■ Your goal
A faithful transcription of the entries below is required.

■ Supplied data
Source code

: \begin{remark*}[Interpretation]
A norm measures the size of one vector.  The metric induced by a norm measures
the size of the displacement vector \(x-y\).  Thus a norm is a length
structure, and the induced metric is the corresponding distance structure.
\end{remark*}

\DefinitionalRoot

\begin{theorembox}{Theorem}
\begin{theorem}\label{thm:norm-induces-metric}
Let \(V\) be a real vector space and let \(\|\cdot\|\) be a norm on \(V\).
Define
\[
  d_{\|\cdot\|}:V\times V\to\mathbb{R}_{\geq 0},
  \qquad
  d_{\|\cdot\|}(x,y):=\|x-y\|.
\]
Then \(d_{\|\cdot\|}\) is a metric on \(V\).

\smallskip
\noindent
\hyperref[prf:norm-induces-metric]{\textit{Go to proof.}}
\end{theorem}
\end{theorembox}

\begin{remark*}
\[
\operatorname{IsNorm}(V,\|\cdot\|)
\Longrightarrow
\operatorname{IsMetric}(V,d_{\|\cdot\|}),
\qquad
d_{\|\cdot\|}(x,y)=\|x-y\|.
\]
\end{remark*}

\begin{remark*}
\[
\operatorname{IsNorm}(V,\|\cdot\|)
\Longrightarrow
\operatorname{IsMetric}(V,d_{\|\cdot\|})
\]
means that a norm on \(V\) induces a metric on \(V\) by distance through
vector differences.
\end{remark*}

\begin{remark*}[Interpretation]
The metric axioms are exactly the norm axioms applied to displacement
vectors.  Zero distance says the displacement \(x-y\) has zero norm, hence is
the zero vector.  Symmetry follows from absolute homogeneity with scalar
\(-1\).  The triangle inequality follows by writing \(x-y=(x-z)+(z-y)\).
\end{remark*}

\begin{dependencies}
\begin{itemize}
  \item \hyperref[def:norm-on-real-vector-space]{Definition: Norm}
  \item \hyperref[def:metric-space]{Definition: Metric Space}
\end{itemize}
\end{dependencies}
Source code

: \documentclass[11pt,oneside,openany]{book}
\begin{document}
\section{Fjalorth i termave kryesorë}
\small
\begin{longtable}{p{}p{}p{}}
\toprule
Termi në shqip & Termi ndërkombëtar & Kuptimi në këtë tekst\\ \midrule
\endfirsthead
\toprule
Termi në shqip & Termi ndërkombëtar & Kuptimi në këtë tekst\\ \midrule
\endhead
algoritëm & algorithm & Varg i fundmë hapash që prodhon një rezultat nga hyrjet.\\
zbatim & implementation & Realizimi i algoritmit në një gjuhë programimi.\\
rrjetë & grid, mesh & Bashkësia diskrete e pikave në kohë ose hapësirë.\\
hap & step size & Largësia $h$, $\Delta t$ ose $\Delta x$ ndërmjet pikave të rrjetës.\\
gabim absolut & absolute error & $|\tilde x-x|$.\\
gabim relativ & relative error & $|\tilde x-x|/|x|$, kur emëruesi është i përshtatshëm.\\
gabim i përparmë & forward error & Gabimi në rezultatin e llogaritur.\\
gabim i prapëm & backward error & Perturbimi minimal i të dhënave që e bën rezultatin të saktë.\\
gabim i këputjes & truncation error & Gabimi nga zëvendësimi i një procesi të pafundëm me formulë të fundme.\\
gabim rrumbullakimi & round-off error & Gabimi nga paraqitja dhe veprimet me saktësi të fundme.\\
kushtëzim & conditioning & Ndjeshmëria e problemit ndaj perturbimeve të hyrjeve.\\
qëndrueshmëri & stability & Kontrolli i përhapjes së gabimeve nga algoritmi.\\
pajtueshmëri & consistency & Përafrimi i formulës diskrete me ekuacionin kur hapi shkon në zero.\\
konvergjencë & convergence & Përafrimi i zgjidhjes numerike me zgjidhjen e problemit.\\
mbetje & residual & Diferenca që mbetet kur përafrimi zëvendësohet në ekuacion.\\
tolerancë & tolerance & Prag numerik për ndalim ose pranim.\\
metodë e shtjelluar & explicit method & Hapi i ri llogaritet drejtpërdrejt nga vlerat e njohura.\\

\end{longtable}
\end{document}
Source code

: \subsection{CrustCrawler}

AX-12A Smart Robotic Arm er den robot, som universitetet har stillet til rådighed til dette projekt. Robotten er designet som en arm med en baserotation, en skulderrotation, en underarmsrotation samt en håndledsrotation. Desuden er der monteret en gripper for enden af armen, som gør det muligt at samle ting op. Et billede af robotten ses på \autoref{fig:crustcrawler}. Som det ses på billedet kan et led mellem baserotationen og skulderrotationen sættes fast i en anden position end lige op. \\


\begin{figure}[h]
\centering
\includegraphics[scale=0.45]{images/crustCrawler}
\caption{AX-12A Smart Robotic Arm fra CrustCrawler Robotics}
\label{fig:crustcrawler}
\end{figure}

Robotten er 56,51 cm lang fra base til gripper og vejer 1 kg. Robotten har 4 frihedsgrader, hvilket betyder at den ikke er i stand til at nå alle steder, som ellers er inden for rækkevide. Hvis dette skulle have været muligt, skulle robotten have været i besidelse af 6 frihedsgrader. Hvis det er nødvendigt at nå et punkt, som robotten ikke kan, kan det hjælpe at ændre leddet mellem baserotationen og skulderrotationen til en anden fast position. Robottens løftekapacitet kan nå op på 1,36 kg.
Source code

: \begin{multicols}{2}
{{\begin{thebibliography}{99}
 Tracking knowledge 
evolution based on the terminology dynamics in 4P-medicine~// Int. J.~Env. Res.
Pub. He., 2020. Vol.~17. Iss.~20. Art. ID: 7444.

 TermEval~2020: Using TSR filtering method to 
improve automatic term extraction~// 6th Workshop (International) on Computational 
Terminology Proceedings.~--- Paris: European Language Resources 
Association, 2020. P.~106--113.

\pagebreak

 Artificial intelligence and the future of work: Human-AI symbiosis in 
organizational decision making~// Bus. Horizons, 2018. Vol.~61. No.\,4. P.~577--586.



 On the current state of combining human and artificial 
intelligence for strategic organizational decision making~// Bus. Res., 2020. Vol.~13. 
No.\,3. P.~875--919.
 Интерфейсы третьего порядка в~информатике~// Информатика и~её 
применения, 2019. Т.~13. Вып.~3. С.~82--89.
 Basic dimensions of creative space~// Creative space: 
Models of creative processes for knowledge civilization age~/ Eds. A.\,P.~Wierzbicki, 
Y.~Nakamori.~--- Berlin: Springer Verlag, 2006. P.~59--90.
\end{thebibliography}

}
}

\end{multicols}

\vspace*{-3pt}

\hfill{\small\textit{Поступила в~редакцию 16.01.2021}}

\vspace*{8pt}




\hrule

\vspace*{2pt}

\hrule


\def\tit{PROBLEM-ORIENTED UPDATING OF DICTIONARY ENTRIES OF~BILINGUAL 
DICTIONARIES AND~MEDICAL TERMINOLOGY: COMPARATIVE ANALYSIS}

■ Task output
Source code

: \begin{remark*}[Interpretation]
A norm measures the size of one vector.  The metric induced by a norm measures
the size of the displacement vector \(x-y\).  Thus a norm is a length
structure, and the induced metric is the corresponding distance structure.
\end{remark*}

\DefinitionalRoot

\begin{theorembox}{Theorem}
\begin{theorem}\label{thm:norm-induces-metric}
Let \(V\) be a real vector space and let \(\|\cdot\|\) be a norm on \(V\).
Define
\[
  d_{\|\cdot\|}:V\times V\to\mathbb{R}_{\geq 0},
  \qquad
  d_{\|\cdot\|}(x,y):=\|x-y\|.
\]
Then \(d_{\|\cdot\|}\) is a metric on \(V\).

\smallskip
\noindent
\hyperref[prf:norm-induces-metric]{\textit{Go to proof.}}
\end{theorem}
\end{theorembox}

\begin{remark*}
\[
\operatorname{IsNorm}(V,\|\cdot\|)
\Longrightarrow
\operatorname{IsMetric}(V,d_{\|\cdot\|}),
\qquad
d_{\|\cdot\|}(x,y)=\|x-y\|.
\]
\end{remark*}

\begin{remark*}
\[
\operatorname{IsNorm}(V,\|\cdot\|)
\Longrightarrow
\operatorname{IsMetric}(V,d_{\|\cdot\|})
\]
means that a norm on \(V\) induces a metric on \(V\) by distance through
vector differences.
\end{remark*}

\begin{remark*}[Interpretation]
The metric axioms are exactly the norm axioms applied to displacement
vectors.  Zero distance says the displacement \(x-y\) has zero norm, hence is
the zero vector.  Symmetry follows from absolute homogeneity with scalar
\(-1\).  The triangle inequality follows by writing \(x-y=(x-z)+(z-y)\).
\end{remark*}

\begin{dependencies}
\begin{itemize}
  \item \hyperref[def:norm-on-real-vector-space]{Definition: Norm}
  \item \hyperref[def:metric-space]{Definition: Metric Space}
\end{itemize}
\end{dependencies}
Source code

: \documentclass[11pt,oneside,openany]{book}
\begin{document}
\section{Fjalorth i termave kryesorë}
\small
\begin{longtable}{p{}p{}p{}}
\toprule
Termi në shqip & Termi ndërkombëtar & Kuptimi në këtë tekst\\ \midrule
\endfirsthead
\toprule
Termi në shqip & Termi ndërkombëtar & Kuptimi në këtë tekst\\ \midrule
\endhead
algoritëm & algorithm & Varg i fundmë hapash që prodhon një rezultat nga hyrjet.\\
zbatim & implementation & Realizimi i algoritmit në një gjuhë programimi.\\
rrjetë & grid, mesh & Bashkësia diskrete e pikave në kohë ose hapësirë.\\
hap & step size & Largësia $h$, $\Delta t$ ose $\Delta x$ ndërmjet pikave të rrjetës.\\
gabim absolut & absolute error & $|\tilde x-x|$.\\
gabim relativ & relative error & $|\tilde x-x|/|x|$, kur emëruesi është i përshtatshëm.\\
gabim i përparmë & forward error & Gabimi në rezultatin e llogaritur.\\
gabim i prapëm & backward error & Perturbimi minimal i të dhënave që e bën rezultatin të saktë.\\
gabim i këputjes & truncation error & Gabimi nga zëvendësimi i një procesi të pafundëm me formulë të fundme.\\
gabim rrumbullakimi & round-off error & Gabimi nga paraqitja dhe veprimet me saktësi të fundme.\\
kushtëzim & conditioning & Ndjeshmëria e problemit ndaj perturbimeve të hyrjeve.\\
qëndrueshmëri & stability & Kontrolli i përhapjes së gabimeve nga algoritmi.\\
pajtueshmëri & consistency & Përafrimi i formulës diskrete me ekuacionin kur hapi shkon në zero.\\
konvergjencë & convergence & Përafrimi i zgjidhjes numerike me zgjidhjen e problemit.\\
mbetje & residual & Diferenca që mbetet kur përafrimi zëvendësohet në ekuacion.\\
tolerancë & tolerance & Prag numerik për ndalim ose pranim.\\
metodë e shtjelluar & explicit method & Hapi i ri llogaritet drejtpërdrejt nga vlerat e njohura.\\

\end{longtable}
\end{document}
Source code

: \subsection{CrustCrawler}

AX-12A Smart Robotic Arm er den robot, som universitetet har stillet til rådighed til dette projekt. Robotten er designet som en arm med en baserotation, en skulderrotation, en underarmsrotation samt en håndledsrotation. Desuden er der monteret en gripper for enden af armen, som gør det muligt at samle ting op. Et billede af robotten ses på \autoref{fig:crustcrawler}. Som det ses på billedet kan et led mellem baserotationen og skulderrotationen sættes fast i en anden position end lige op. \\


\begin{figure}[h]
\centering
\includegraphics[scale=0.45]{images/crustCrawler}
\caption{AX-12A Smart Robotic Arm fra CrustCrawler Robotics}
\label{fig:crustcrawler}
\end{figure}

Robotten er 56,51 cm lang fra base til gripper og vejer 1 kg. Robotten har 4 frihedsgrader, hvilket betyder at den ikke er i stand til at nå alle steder, som ellers er inden for rækkevide. Hvis dette skulle have været muligt, skulle robotten have været i besidelse af 6 frihedsgrader. Hvis det er nødvendigt at nå et punkt, som robotten ikke kan, kan det hjælpe at ændre leddet mellem baserotationen og skulderrotationen til en anden fast position. Robottens løftekapacitet kan nå op på 1,36 kg.
Source code

: \begin{multicols}{2}
{{\begin{thebibliography}{99}
 Tracking knowledge 
evolution based on the terminology dynamics in 4P-medicine~// Int. J.~Env. Res.
Pub. He., 2020. Vol.~17. Iss.~20. Art. ID: 7444.

 TermEval~2020: Using TSR filtering method to 
improve automatic term extraction~// 6th Workshop (International) on Computational 
Terminology Proceedings.~--- Paris: European Language Resources 
Association, 2020. P.~106--113.

\pagebreak

 Artificial intelligence and the future of work: Human-AI symbiosis in 
organizational decision making~// Bus. Horizons, 2018. Vol.~61. No.\,4. P.~577--586.



 On the current state of combining human and artificial 
intelligence for strategic organizational decision making~// Bus. Res., 2020. Vol.~13. 
No.\,3. P.~875--919.
 Интерфейсы третьего порядка в~информатике~// Информатика и~её 
применения, 2019. Т.~13. Вып.~3. С.~82--89.
 Basic dimensions of creative space~// Creative space: 
Models of creative processes for knowledge civilization age~/ Eds. A.\,P.~Wierzbicki, 
Y.~Nakamori.~--- Berlin: Springer Verlag, 2006. P.~59--90.
\end{thebibliography}

}
}

\end{multicols}

\vspace*{-3pt}

\hfill{\small\textit{Поступила в~редакцию 16.01.2021}}

\vspace*{8pt}




\hrule

\vspace*{2pt}

\hrule


\def\tit{PROBLEM-ORIENTED UPDATING OF DICTIONARY ENTRIES OF~BILINGUAL 
DICTIONARIES AND~MEDICAL TERMINOLOGY: COMPARATIVE ANALYSIS}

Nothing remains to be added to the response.